- EXERCISE MATERIALS -
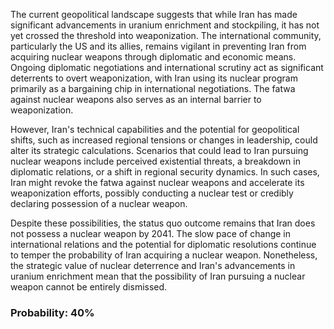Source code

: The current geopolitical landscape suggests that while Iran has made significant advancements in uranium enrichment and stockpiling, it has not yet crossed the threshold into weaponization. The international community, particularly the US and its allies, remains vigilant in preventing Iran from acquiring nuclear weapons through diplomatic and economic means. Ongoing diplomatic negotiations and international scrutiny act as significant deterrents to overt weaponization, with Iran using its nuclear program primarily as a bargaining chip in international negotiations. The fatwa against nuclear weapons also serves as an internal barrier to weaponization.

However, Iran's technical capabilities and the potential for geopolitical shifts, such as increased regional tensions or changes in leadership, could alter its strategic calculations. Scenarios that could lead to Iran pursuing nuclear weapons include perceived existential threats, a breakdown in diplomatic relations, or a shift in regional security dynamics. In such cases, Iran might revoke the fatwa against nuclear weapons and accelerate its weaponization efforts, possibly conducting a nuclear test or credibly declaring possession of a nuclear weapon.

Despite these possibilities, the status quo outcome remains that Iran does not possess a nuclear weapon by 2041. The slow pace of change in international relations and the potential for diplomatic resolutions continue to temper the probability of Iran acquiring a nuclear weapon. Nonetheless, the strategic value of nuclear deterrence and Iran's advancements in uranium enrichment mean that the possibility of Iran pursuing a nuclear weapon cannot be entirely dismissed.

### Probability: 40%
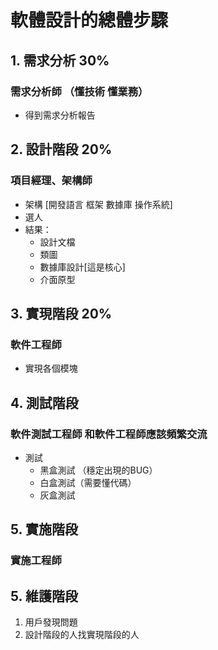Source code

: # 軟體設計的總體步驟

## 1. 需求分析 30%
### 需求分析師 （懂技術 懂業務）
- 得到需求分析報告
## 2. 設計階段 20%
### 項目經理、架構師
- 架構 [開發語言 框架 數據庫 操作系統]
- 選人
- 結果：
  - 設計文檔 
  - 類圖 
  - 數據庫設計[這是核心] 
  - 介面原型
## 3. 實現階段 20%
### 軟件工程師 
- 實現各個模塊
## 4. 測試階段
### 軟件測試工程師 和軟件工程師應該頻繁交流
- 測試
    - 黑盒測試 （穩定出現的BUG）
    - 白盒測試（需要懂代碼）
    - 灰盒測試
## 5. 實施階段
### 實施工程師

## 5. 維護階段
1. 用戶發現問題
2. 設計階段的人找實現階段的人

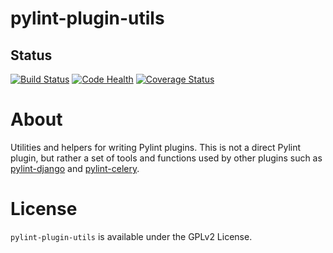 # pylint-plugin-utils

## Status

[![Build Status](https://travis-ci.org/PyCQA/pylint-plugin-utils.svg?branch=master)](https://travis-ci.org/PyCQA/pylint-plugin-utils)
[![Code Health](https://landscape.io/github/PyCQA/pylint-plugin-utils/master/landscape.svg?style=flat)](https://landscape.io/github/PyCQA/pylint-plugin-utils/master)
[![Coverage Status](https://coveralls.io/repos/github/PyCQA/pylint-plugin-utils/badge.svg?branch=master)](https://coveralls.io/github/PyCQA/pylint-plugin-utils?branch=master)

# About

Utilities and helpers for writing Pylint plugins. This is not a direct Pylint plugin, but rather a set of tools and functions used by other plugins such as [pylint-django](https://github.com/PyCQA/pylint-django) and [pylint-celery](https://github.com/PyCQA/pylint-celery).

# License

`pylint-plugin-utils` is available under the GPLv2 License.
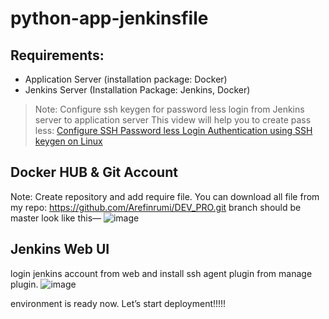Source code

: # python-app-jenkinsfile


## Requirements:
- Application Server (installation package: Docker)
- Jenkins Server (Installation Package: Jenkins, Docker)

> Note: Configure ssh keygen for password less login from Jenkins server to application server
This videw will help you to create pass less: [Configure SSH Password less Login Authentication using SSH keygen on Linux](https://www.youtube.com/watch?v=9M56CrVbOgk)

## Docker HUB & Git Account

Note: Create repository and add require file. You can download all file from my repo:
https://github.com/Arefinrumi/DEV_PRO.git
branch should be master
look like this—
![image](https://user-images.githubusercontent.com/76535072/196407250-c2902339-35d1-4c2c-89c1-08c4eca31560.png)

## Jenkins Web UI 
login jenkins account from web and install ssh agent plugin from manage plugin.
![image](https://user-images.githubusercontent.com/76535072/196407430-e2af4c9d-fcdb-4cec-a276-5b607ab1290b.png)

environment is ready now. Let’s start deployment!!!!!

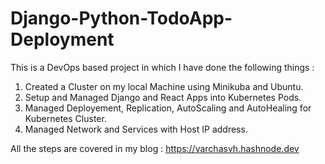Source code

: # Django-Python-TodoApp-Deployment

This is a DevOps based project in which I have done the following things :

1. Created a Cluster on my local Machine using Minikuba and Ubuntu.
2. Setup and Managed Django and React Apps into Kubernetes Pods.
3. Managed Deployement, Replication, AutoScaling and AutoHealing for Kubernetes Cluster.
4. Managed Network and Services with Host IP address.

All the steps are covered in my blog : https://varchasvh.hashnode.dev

- WORK INSTRUCTIONS -
Exact repetition of the data is needed, with no images retained.

- ANSWER -
Source code

: The current geopolitical landscape suggests that while Iran has made significant advancements in uranium enrichment and stockpiling, it has not yet crossed the threshold into weaponization. The international community, particularly the US and its allies, remains vigilant in preventing Iran from acquiring nuclear weapons through diplomatic and economic means. Ongoing diplomatic negotiations and international scrutiny act as significant deterrents to overt weaponization, with Iran using its nuclear program primarily as a bargaining chip in international negotiations. The fatwa against nuclear weapons also serves as an internal barrier to weaponization.

However, Iran's technical capabilities and the potential for geopolitical shifts, such as increased regional tensions or changes in leadership, could alter its strategic calculations. Scenarios that could lead to Iran pursuing nuclear weapons include perceived existential threats, a breakdown in diplomatic relations, or a shift in regional security dynamics. In such cases, Iran might revoke the fatwa against nuclear weapons and accelerate its weaponization efforts, possibly conducting a nuclear test or credibly declaring possession of a nuclear weapon.

Despite these possibilities, the status quo outcome remains that Iran does not possess a nuclear weapon by 2041. The slow pace of change in international relations and the potential for diplomatic resolutions continue to temper the probability of Iran acquiring a nuclear weapon. Nonetheless, the strategic value of nuclear deterrence and Iran's advancements in uranium enrichment mean that the possibility of Iran pursuing a nuclear weapon cannot be entirely dismissed.

### Probability: 40%
Source code

: # 軟體設計的總體步驟

## 1. 需求分析 30%
### 需求分析師 （懂技術 懂業務）
- 得到需求分析報告
## 2. 設計階段 20%
### 項目經理、架構師
- 架構 [開發語言 框架 數據庫 操作系統]
- 選人
- 結果：
  - 設計文檔 
  - 類圖 
  - 數據庫設計[這是核心] 
  - 介面原型
## 3. 實現階段 20%
### 軟件工程師 
- 實現各個模塊
## 4. 測試階段
### 軟件測試工程師 和軟件工程師應該頻繁交流
- 測試
    - 黑盒測試 （穩定出現的BUG）
    - 白盒測試（需要懂代碼）
    - 灰盒測試
## 5. 實施階段
### 實施工程師

## 5. 維護階段
1. 用戶發現問題
2. 設計階段的人找實現階段的人

 # pylint-plugin-utils

## Status

[![Build Status](https://travis-ci.org/PyCQA/pylint-plugin-utils.svg?branch=master)](https://travis-ci.org/PyCQA/pylint-plugin-utils)
[![Code Health](https://landscape.io/github/PyCQA/pylint-plugin-utils/master/landscape.svg?style=flat)](https://landscape.io/github/PyCQA/pylint-plugin-utils/master)
[![Coverage Status](https://coveralls.io/repos/github/PyCQA/pylint-plugin-utils/badge.svg?branch=master)](https://coveralls.io/github/PyCQA/pylint-plugin-utils?branch=master)

# About

Utilities and helpers for writing Pylint plugins. This is not a direct Pylint plugin, but rather a set of tools and functions used by other plugins such as [pylint-django](https://github.com/PyCQA/pylint-django) and [pylint-celery](https://github.com/PyCQA/pylint-celery).

# License

`pylint-plugin-utils` is available under the GPLv2 License.
Source code

: # python-app-jenkinsfile


## Requirements:
- Application Server (installation package: Docker)
- Jenkins Server (Installation Package: Jenkins, Docker)

> Note: Configure ssh keygen for password less login from Jenkins server to application server
This videw will help you to create pass less: [Configure SSH Password less Login Authentication using SSH keygen on Linux](https://www.youtube.com/watch?v=9M56CrVbOgk)

## Docker HUB & Git Account

Note: Create repository and add require file. You can download all file from my repo:
https://github.com/Arefinrumi/DEV_PRO.git
branch should be master
look like this—
![image](https://user-images.githubusercontent.com/76535072/196407250-c2902339-35d1-4c2c-89c1-08c4eca31560.png)

## Jenkins Web UI 
login jenkins account from web and install ssh agent plugin from manage plugin.
![image](https://user-images.githubusercontent.com/76535072/196407430-e2af4c9d-fcdb-4cec-a276-5b607ab1290b.png)

environment is ready now. Let’s start deployment!!!!!

Source code

: # Django-Python-TodoApp-Deployment

This is a DevOps based project in which I have done the following things :

1. Created a Cluster on my local Machine using Minikuba and Ubuntu.
2. Setup and Managed Django and React Apps into Kubernetes Pods.
3. Managed Deployement, Replication, AutoScaling and AutoHealing for Kubernetes Cluster.
4. Managed Network and Services with Host IP address.

All the steps are covered in my blog : https://varchasvh.hashnode.dev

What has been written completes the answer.